おいしそうなコンビニ事業を手放すJR西日本

JR西が下ったセブンイレブン軍門“改札の壁”打ち破るメーカー支配力(日経ビジネス


 JR西日本のコンビニ「ハート・イン」と「キオスク」がセブンイレブンにとって代わられる、というニュースがありました。


>「セブンプレミアムの、製造にまで踏み込んだその商品開発力は大きな差」。真鍋社長、井上社長はセブンの強みの筆頭として、同社のプライベートブランド(PB)、「セブンプレミアム」の名を挙げた。


 こちらの日経ビジネスの記事では、その要因をセブンの商品開発力に見出しています。確かにPBを筆頭に、一味違う商品がセブンの棚に並んでいますよね。最近では食パンやコーヒーのヒットもありました。でもじゃあ、なんでセブンが組んだのはJR東日本じゃないのか、という疑問もあるわけです。

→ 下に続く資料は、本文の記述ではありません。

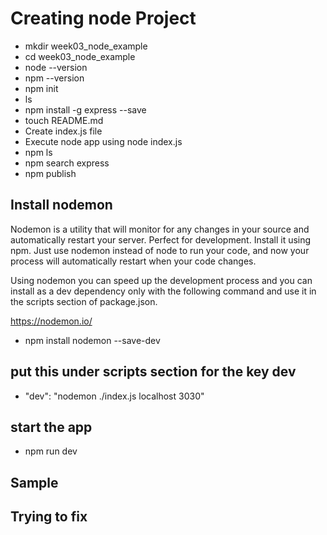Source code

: # Creating node Project

- mkdir week03_node_example
- cd week03_node_example
- node --version
- npm --version
- npm init
- ls
- npm install -g express --save
- touch README.md
- Create index.js file
- Execute node app using node index.js
- npm ls
- npm search express
- npm publish

## Install nodemon

Nodemon is a utility that will monitor for any changes in your source and automatically restart your server. Perfect for development. Install it using npm. Just use nodemon instead of node to run your code, and now your process will automatically restart when your code changes.

Using nodemon you can speed up the development process and you can install as a dev dependency only with the following command and use it in the scripts section of package.json.

<https://nodemon.io/>

- npm install nodemon --save-dev

## put this under scripts section for the key dev

- "dev": "nodemon ./index.js localhost 3030"

## start the app

- npm run dev

## Sample
## Trying to fix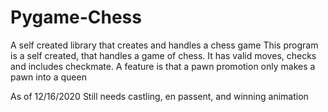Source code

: # Pygame-Chess
A self created library that creates and handles a chess game
This program is a self created, that handles a game of chess. 
It has valid moves, checks and includes checkmate. 
A feature is that a pawn promotion only makes a pawn into a queen

As of 12/16/2020
Still needs castling, en passent, and winning animation
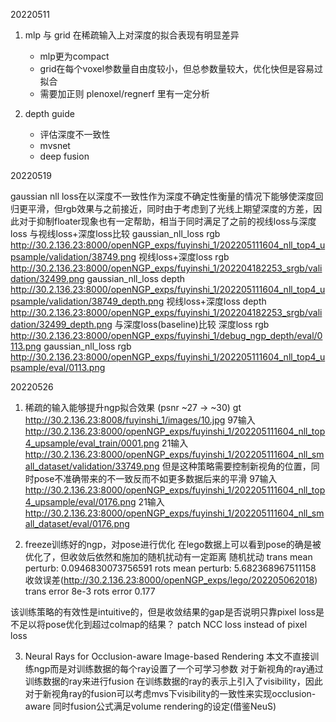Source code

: 20220511
1. mlp 与 grid 在稀疏输入上对深度的拟合表现有明显差异
   - mlp更为compact
   - grid在每个voxel参数量自由度较小，但总参数量较大，优化快但是容易过拟合
   - 需要加正则 plenoxel/regnerf 里有一定分析

2. depth guide
   - 评估深度不一致性
   - mvsnet
   - deep fusion

20220519

gaussian nll loss在以深度不一致性作为深度不确定性衡量的情况下能够使深度回归更平滑，但rgb效果与之前接近，同时由于考虑到了光线上期望深度的方差，因此对于抑制floater现象也有一定帮助，相当于同时满足了之前的视线loss与深度loss
与视线loss+深度loss比较
gaussian_nll_loss rgb http://30.2.136.23:8000/openNGP_exps/fuyinshi_1/202205111604_nll_top4_upsample/validation/38749.png
视线loss+深度loss rgb http://30.2.136.23:8000/openNGP_exps/fuyinshi_1/202204182253_srgb/validation/32499.png
gaussian_nll_loss depth http://30.2.136.23:8000/openNGP_exps/fuyinshi_1/202205111604_nll_top4_upsample/validation/38749_depth.png
视线loss+深度loss depth http://30.2.136.23:8000/openNGP_exps/fuyinshi_1/202204182253_srgb/validation/32499_depth.png
与深度loss(baseline)比较
深度loss rgb http://30.2.136.23:8000/openNGP_exps/fuyinshi_1/debug_ngp_depth/eval/0113.png
gaussian_nll_loss rgb http://30.2.136.23:8000/openNGP_exps/fuyinshi_1/202205111604_nll_top4_upsample/eval/0113.png

20220526

1. 稀疏的输入能够提升ngp拟合效果 (psnr ~27 -> ~30)
gt http://30.2.136.23:8008/fuyinshi_1/images/10.jpg
97输入 http://30.2.136.23:8000/openNGP_exps/fuyinshi_1/202205111604_nll_top4_upsample/eval_train/0001.png
21输入 http://30.2.136.23:8000/openNGP_exps/fuyinshi_1/202205111604_nll_small_dataset/validation/33749.png
但是这种策略需要控制新视角的位置，同时pose不准确带来的不一致反而不如更多数据后来的平滑
97输入 http://30.2.136.23:8000/openNGP_exps/fuyinshi_1/202205111604_nll_top4_upsample/eval/0176.png
21输入 http://30.2.136.23:8000/openNGP_exps/fuyinshi_1/202205111604_nll_small_dataset/eval/0176.png

2. freeze训练好的ngp，对pose进行优化
在lego数据上可以看到pose的确是被优化了，但收敛后依然和施加的随机扰动有一定距离
随机扰动
   trans mean perturb: 0.0946830073756591
   rots mean perturb: 5.682368967511158
收敛误差(http://30.2.136.23:8000/openNGP_exps/lego/202205062018)
   trans error 8e-3
   rots error 0.177

该训练策略的有效性是intuitive的，但是收敛结果的gap是否说明只靠pixel loss是不足以将pose优化到超过colmap的结果？
patch NCC loss instead of pixel loss

3. Neural Rays for Occlusion-aware Image-based Rendering
本文不直接训练ngp而是对训练数据的每个ray设置了一个可学习参数
对于新视角的ray通过训练数据的ray来进行fusion
在训练数据的ray的表示上引入了visibility，因此对于新视角ray的fusion可以考虑mvs下visibility的一致性来实现occlusion-aware
同时fusion公式满足volume rendering的设定(借鉴NeuS)
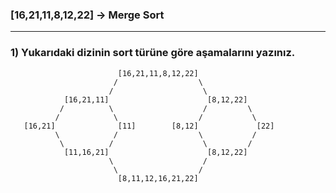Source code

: ### [16,21,11,8,12,22] -> Merge Sort
***
### 1) Yukarıdaki dizinin sort türüne göre aşamalarını yazınız.
                            [16,21,11,8,12,22]
                           /                  \
                          /                    \
                [16,21,11]                      [8,12,22]
               /          \                    /         \
              /            \                  /           \
       [16,21]              [11]        [8,12]             [22]
              \            /                  \           /
               \          /                    \         /
                [11,16,21]                      [8,12,22]
                          \                    /
                           \                  /
                            [8,11,12,16,21,22]
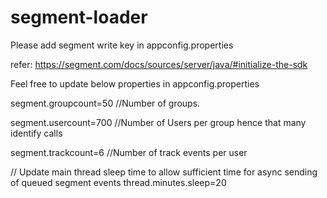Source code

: # segment-loader

Please add segment write key in appconfig.properties

refer: https://segment.com/docs/sources/server/java/#initialize-the-sdk

Feel free to update below properties in appconfig.properties


segment.groupcount=50 //Number of groups.

segment.usercount=700 //Number of Users per group hence that many identify calls

segment.trackcount=6 //Number of track events per user

// Update main thread sleep time to allow sufficient time for async sending of queued segment events
thread.minutes.sleep=20
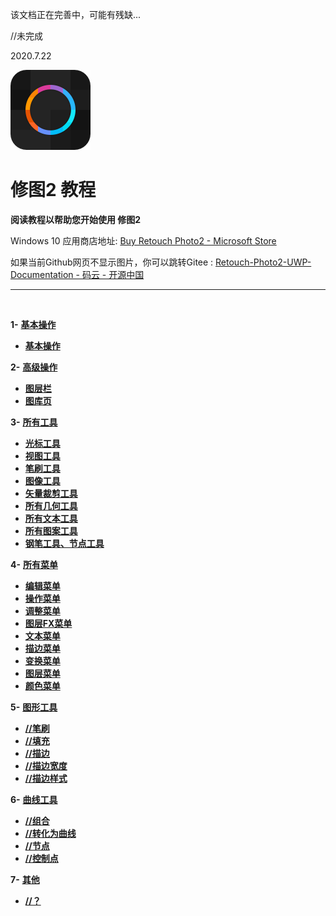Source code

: 该文档正在完善中，可能有残缺...

//未完成

2020.7.22


![Image](Assets/logo.png)
# **修图2 教程**
**阅读教程以帮助您开始使用 修图2**
 
 Windows 10 应用商店地址: 
[Buy Retouch Photo2 - Microsoft Store](https://www.microsoft.com/store/productId/9P76ZF661496)   
 
 如果当前Github网页不显示图片，你可以跳转Gitee : 
[Retouch-Photo2-UWP-Documentation - 码云 - 开源中国](https://gitee.com/ysdy44/Retouch-Photo2-UWP-Documentation/blob/master/README-ZH.md)   



---
<br/>

**1-** [**基本操作**](#基本操作)
   - [**基本操作**](zh-CN/BasicAction.md)


**2-** [**高级操作**](#高级操作)
   - [**图层栏**](zh-CN/AdvancedAction_LayerPanel.md)
   - [**图库页**](zh-CN/AdvancedAction_PhotosPage.md)


**3-** [**所有工具**](#所有工具)
   - [**光标工具**](zh-CN/Tools_CursorTool.md)
   - [**视图工具**](zh-CN/Tools_ViewTool.md)
   - [**笔刷工具**](zh-CN/Tools_BrushTool.md)
   - [**图像工具**](zh-CN/Tools_ImageTool.md)
   - [**矢量裁剪工具**](zh-CN/Tools_CropTool.md)
   - [**所有几何工具**](zh-CN/Tools_GeometrysTool.md)
   - [**所有文本工具**](zh-CN/Tools_TextsTool.md)
   - [**所有图案工具**](zh-CN/Tools_PatternsTool.md)
   - [**钢笔工具、节点工具**](zh-CN/Tools_PenNodeTool.md)



**4-** [**所有菜单**](#所有菜单)
   - [**编辑菜单**](zh-CN/Menus_EditMenu.md)
   - [**操作菜单**](zh-CN/Menus_OperateMenu.md)
   - [**调整菜单**](zh-CN/Menus_AdjustmentMenu.md)
   - [**图层FX菜单**](zh-CN/Menus_EffectMenu.md)
   - [**文本菜单**](zh-CN/Menus_TextMenu.md)
   - [**描边菜单**](zh-CN/Menus_StrokeMenu.md)
   - [**变换菜单**](zh-CN/Menus_TransformerMenu.md)
   - [**图层菜单**](zh-CN/Menus_LayerMenu.md)
   - [**颜色菜单**](zh-CN/Menus_ColorMenu.md)


**5-** [**图形工具**](#图形工具)
   - [**//笔刷**](#笔刷)
   - [**//填充**](#填充)
   - [**//描边**](#描边)
   - [**//描边宽度**](#描边宽度)
   - [**//描边样式**](#描边样式)


**6-** [**曲线工具**](#曲线工具)
  - [**//组合**](#组合)
  - [**//转化为曲线**](#转化为曲线)
  - [**//节点**](#节点)
  - [**//控制点**](#控制点)


**7-** [**其他**](#其他)
  - [**//？**](#？)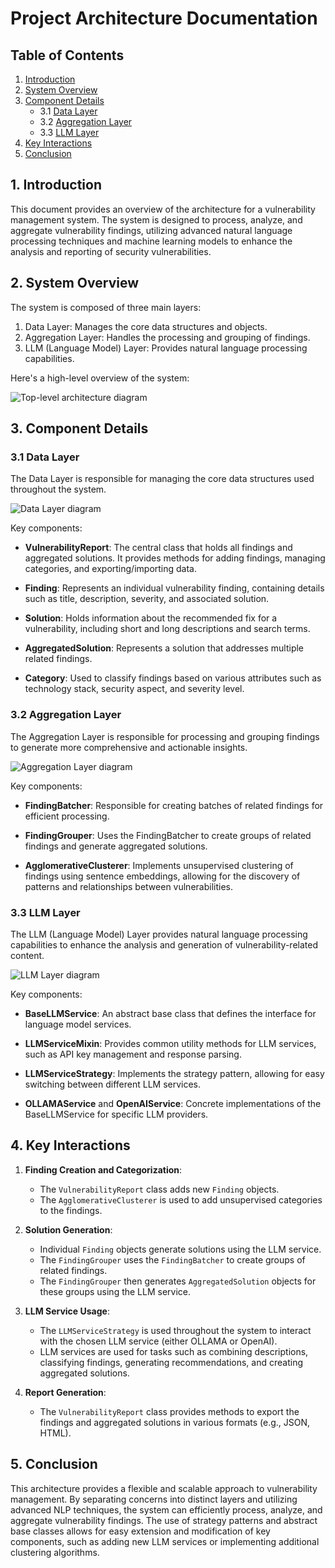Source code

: # Project Architecture Documentation

## Table of Contents
1. [Introduction](#introduction)
2. [System Overview](#system-overview)
3. [Component Details](#component-details)
   - 3.1 [Data Layer](#data-layer)
   - 3.2 [Aggregation Layer](#aggregation-layer)
   - 3.3 [LLM Layer](#llm-layer)
4. [Key Interactions](#key-interactions)
5. [Conclusion](#conclusion)

## 1. Introduction

This document provides an overview of the architecture for a vulnerability management system. The system is designed to process, analyze, and aggregate vulnerability findings, utilizing advanced natural language processing techniques and machine learning models to enhance the analysis and reporting of security vulnerabilities.

## 2. System Overview

The system is composed of three main layers:

1. Data Layer: Manages the core data structures and objects.
2. Aggregation Layer: Handles the processing and grouping of findings.
3. LLM (Language Model) Layer: Provides natural language processing capabilities.

Here's a high-level overview of the system:

<img src="./UML/top-level.svg" alt="Top-level architecture diagram" />

## 3. Component Details

### 3.1 Data Layer

The Data Layer is responsible for managing the core data structures used throughout the system.

<img src="./UML/data-layer.svg" alt="Data Layer diagram" />

Key components:

- **VulnerabilityReport**: The central class that holds all findings and aggregated solutions. It provides methods for adding findings, managing categories, and exporting/importing data.

- **Finding**: Represents an individual vulnerability finding, containing details such as title, description, severity, and associated solution.

- **Solution**: Holds information about the recommended fix for a vulnerability, including short and long descriptions and search terms.

- **AggregatedSolution**: Represents a solution that addresses multiple related findings.

- **Category**: Used to classify findings based on various attributes such as technology stack, security aspect, and severity level.

### 3.2 Aggregation Layer

The Aggregation Layer is responsible for processing and grouping findings to generate more comprehensive and actionable insights.

<img src="./UML/aggregation-layer.svg" alt="Aggregation Layer diagram" />

Key components:

- **FindingBatcher**: Responsible for creating batches of related findings for efficient processing.

- **FindingGrouper**: Uses the FindingBatcher to create groups of related findings and generate aggregated solutions.

- **AgglomerativeClusterer**: Implements unsupervised clustering of findings using sentence embeddings, allowing for the discovery of patterns and relationships between vulnerabilities.

### 3.3 LLM Layer

The LLM (Language Model) Layer provides natural language processing capabilities to enhance the analysis and generation of vulnerability-related content.

<img src="./UML/llm-layer.svg" alt="LLM Layer diagram" />

Key components:

- **BaseLLMService**: An abstract base class that defines the interface for language model services.

- **LLMServiceMixin**: Provides common utility methods for LLM services, such as API key management and response parsing.

- **LLMServiceStrategy**: Implements the strategy pattern, allowing for easy switching between different LLM services.

- **OLLAMAService** and **OpenAIService**: Concrete implementations of the BaseLLMService for specific LLM providers.

## 4. Key Interactions

1. **Finding Creation and Categorization**:
   - The `VulnerabilityReport` class adds new `Finding` objects.
   - The `AgglomerativeClusterer` is used to add unsupervised categories to the findings.

2. **Solution Generation**:
   - Individual `Finding` objects generate solutions using the LLM service.
   - The `FindingGrouper` uses the `FindingBatcher` to create groups of related findings.
   - The `FindingGrouper` then generates `AggregatedSolution` objects for these groups using the LLM service.

3. **LLM Service Usage**:
   - The `LLMServiceStrategy` is used throughout the system to interact with the chosen LLM service (either OLLAMA or OpenAI).
   - LLM services are used for tasks such as combining descriptions, classifying findings, generating recommendations, and creating aggregated solutions.

4. **Report Generation**:
   - The `VulnerabilityReport` class provides methods to export the findings and aggregated solutions in various formats (e.g., JSON, HTML).

## 5. Conclusion

This architecture provides a flexible and scalable approach to vulnerability management. By separating concerns into distinct layers and utilizing advanced NLP techniques, the system can efficiently process, analyze, and aggregate vulnerability findings. The use of strategy patterns and abstract base classes allows for easy extension and modification of key components, such as adding new LLM services or implementing additional clustering algorithms.

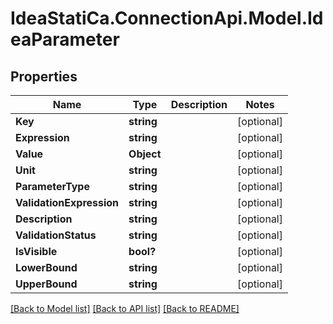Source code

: # IdeaStatiCa.ConnectionApi.Model.IdeaParameter

## Properties

Name | Type | Description | Notes
------------ | ------------- | ------------- | -------------
**Key** | **string** |  | [optional] 
**Expression** | **string** |  | [optional] 
**Value** | **Object** |  | [optional] 
**Unit** | **string** |  | [optional] 
**ParameterType** | **string** |  | [optional] 
**ValidationExpression** | **string** |  | [optional] 
**Description** | **string** |  | [optional] 
**ValidationStatus** | **string** |  | [optional] 
**IsVisible** | **bool?** |  | [optional] 
**LowerBound** | **string** |  | [optional] 
**UpperBound** | **string** |  | [optional] 

[[Back to Model list]](../README.md#documentation-for-models) [[Back to API list]](../README.md#documentation-for-api-endpoints) [[Back to README]](../README.md)

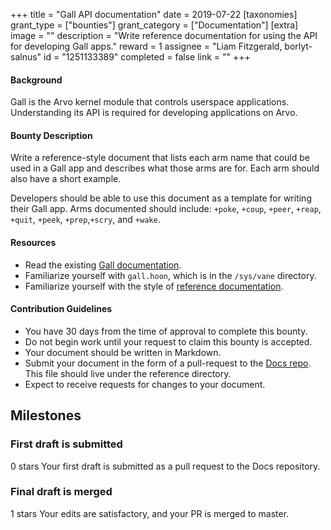 +++
title = "Gall API documentation"
date = 2019-07-22
[taxonomies]
grant_type = ["bounties"]
grant_category = ["Documentation"]
[extra]
image = ""
description = "Write reference documentation for using the API for developing Gall apps."
reward = 1
assignee = "Liam Fitzgerald, borlyt-salnus"
id = "1251133389"
completed = false
link = ""
+++

#### Background

Gall is the Arvo kernel module that controls userspace applications. Understanding its API is required for developing applications on Arvo.

#### Bounty Description

Write a reference-style document that lists each arm name that could be used in a Gall app and describes what those arms are for. Each arm should also have a short example. 

Developers should be able to use this document as a template for writing their Gall app. Arms documented should include: `+poke`, `+coup`, `+peer`, `+reap`, `+quit`, `+peek`, `+prep`,`+scry`, and `+wake`. 

#### Resources

* Read the existing [Gall documentation](https://urbit.org/docs/learn/arvo/gall/).
* Familiarize yourself with `gall.hoon`, which is in the `/sys/vane` directory.
* Familiarize yourself with the style of [reference documentation](https://urbit.org/docs/reference/).

#### Contribution Guidelines

* You have 30 days from the time of approval to complete this bounty.
* Do not begin work until your request to claim this bounty is accepted.
* Your document should be written in Markdown.
* Submit your document in the form of a pull-request to the [Docs repo](https://github.com/urbit/docs). This file should live under the reference directory.
* Expect to receive requests for changes to your document.


## Milestones


### First draft is submitted
0 stars
Your first draft is submitted as a pull request to the Docs repository. 


### Final draft is merged
1 stars
Your edits are satisfactory, and your PR is merged to master.

    
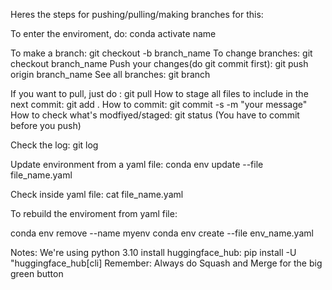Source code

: Heres the steps for pushing/pulling/making branches for this:

To enter the enviroment, do: conda activate name


To make a branch: git checkout -b branch_name
To change branches: git checkout branch_name
Push your changes(do git commit first): git push origin branch_name 
See all branches: git branch


If you want to pull, just do : git pull
How to stage all files to include in the next commit: git add .
How to commit: git commit -s -m "your message"
How to check what's modfiyed/staged: git status
(You have to commit before you push)


Check the log: git log

Update environment from a yaml file: conda env update --file file_name.yaml

Check inside yaml file: cat file_name.yaml

To rebuild the enviroment from yaml file: 

conda env remove --name myenv
conda env create --file env_name.yaml

Notes:
We're using python 3.10
install huggingface_hub: pip install -U "huggingface_hub[cli]
Remember: Always do Squash and Merge for the big green button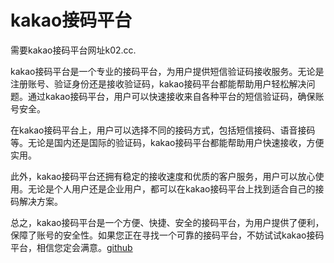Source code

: # kakao接码平台

需要kakao接码平台网址k02.cc. 

kakao接码平台是一个专业的接码平台，为用户提供短信验证码接收服务。无论是注册账号、验证身份还是接收验证码，kakao接码平台都能帮助用户轻松解决问题。通过kakao接码平台，用户可以快速接收来自各种平台的短信验证码，确保账号安全。

在kakao接码平台上，用户可以选择不同的接码方式，包括短信接码、语音接码等。无论是国内还是国际的验证码，kakao接码平台都能帮助用户快速接收，方便实用。

此外，kakao接码平台还拥有稳定的接收速度和优质的客户服务，用户可以放心使用。无论是个人用户还是企业用户，都可以在kakao接码平台上找到适合自己的接码解决方案。

总之，kakao接码平台是一个方便、快捷、安全的接码平台，为用户提供了便利，保障了账号的安全性。如果您正在寻找一个可靠的接码平台，不妨试试kakao接码平台，相信您定会满意。[github](https://github.com)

 西日本の「ハート・イン」に対応する、東日本のコンビニは「NEW DAYS」ですが、数年前、(24時間営業でもない)NEW DAYSの日販が、その立地を武器にセブンを抜いたと話題になりました。JR東日本はセブンに頼るどころか、セブンよりも(ある意味)強いコンビニチェーンを既に持っているのですね。

 ならばなぜ、そのようなおいしい事業になり得るコンビニ事業をJR西日本は手放してしまうのか。ここで両社の中期計画を見てみたいと思います。


「グループ経営構想V(ファイブ) 〜限りなき前進〜」について(JR東日本、2012/10発表)
JR西日本グループ中期経営計画2017(2013/3 発表)


 鉄道事業は今後、日本の人口減少という危機に直面しています。このような中JR東日本はセグメントを運輸業、駅スペース活用事業(NEW DAYSなど)、ショッピング・オフィス事業(Suicaなど)、その他(海外展開や鉄道車両など)の4つにわけ、本業の運輸業以外の育成に注力する姿勢を見せています。このようにリソースを投入した結果、NEW DAYS は強い事業に育ったということができるでしょう(中計のタイトルがちょっと恥ずかしいカンジなのはさておき)。

 一方JR西日本の中期計画の最初に出てくる言葉は「信頼回復に向けて」です。事故で失った信頼を取り戻すため、「安全」「CS」「技術」に力を入れることが基本戦略ということで、まだJR東日本のように新たな領域に踏み出していくような余裕はないようです。

 このような、両社の置かれた状況の違いから、今回の提携に至ったのではないでしょうか。本業の鉄道事業の基盤の強さという違いもあると思いますが、事故の後遺症は、新事業展開にも影響を及ぼすんですね。